Begin at the line below that has "pesquisa e desenvolvimento" and stop after the line that has "o VNLabs possui". Please restate only those lines, word for word.
____ SUPPLIED ENTRIES
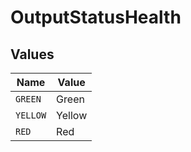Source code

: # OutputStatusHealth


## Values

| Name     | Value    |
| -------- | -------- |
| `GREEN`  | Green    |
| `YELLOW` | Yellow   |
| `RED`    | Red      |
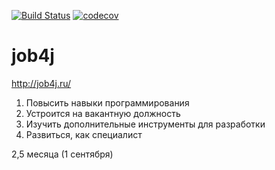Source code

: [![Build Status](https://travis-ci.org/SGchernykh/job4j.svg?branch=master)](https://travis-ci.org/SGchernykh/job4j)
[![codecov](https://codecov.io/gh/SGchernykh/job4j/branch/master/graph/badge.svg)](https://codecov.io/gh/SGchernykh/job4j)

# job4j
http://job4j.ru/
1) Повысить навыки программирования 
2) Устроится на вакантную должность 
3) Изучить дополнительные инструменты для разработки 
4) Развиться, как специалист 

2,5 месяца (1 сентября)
________
____ SUPPLIED ENTRIES
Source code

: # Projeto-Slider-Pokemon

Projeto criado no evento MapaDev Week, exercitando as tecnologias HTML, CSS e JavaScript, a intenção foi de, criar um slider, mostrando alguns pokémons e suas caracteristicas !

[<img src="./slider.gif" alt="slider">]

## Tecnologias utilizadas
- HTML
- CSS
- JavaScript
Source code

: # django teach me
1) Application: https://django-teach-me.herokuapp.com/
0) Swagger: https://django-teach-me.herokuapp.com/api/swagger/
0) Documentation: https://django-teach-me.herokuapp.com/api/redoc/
________
____ SUPPLIED ENTRIES
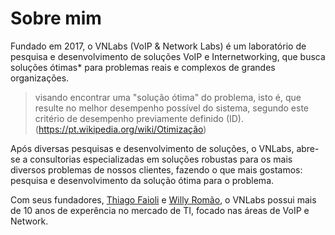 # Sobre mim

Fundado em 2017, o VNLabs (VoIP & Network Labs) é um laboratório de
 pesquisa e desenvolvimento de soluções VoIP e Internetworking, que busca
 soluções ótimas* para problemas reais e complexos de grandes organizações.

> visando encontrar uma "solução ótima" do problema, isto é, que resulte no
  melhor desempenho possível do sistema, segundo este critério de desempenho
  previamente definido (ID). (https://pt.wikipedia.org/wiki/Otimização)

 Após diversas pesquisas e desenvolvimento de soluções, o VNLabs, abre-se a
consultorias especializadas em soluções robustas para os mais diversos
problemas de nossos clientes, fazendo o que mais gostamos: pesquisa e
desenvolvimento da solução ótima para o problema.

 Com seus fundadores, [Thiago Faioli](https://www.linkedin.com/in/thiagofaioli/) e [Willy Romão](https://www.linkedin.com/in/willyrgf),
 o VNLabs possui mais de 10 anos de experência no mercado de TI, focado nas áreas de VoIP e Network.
________
• **WRITTEN REPLY**:
 pesquisa e desenvolvimento de soluções VoIP e Internetworking, que busca
 soluções ótimas* para problemas reais e complexos de grandes organizações.

> visando encontrar uma "solução ótima" do problema, isto é, que resulte no
  melhor desempenho possível do sistema, segundo este critério de desempenho
  previamente definido (ID). (https://pt.wikipedia.org/wiki/Otimização)

 Após diversas pesquisas e desenvolvimento de soluções, o VNLabs, abre-se a
consultorias especializadas em soluções robustas para os mais diversos
problemas de nossos clientes, fazendo o que mais gostamos: pesquisa e
desenvolvimento da solução ótima para o problema.

 Com seus fundadores, [Thiago Faioli](https://www.linkedin.com/in/thiagofaioli/) e [Willy Romão](https://www.linkedin.com/in/willyrgf),
 o VNLabs possui mais de 10 anos de experência no mercado de TI, focado nas áreas de VoIP e Network.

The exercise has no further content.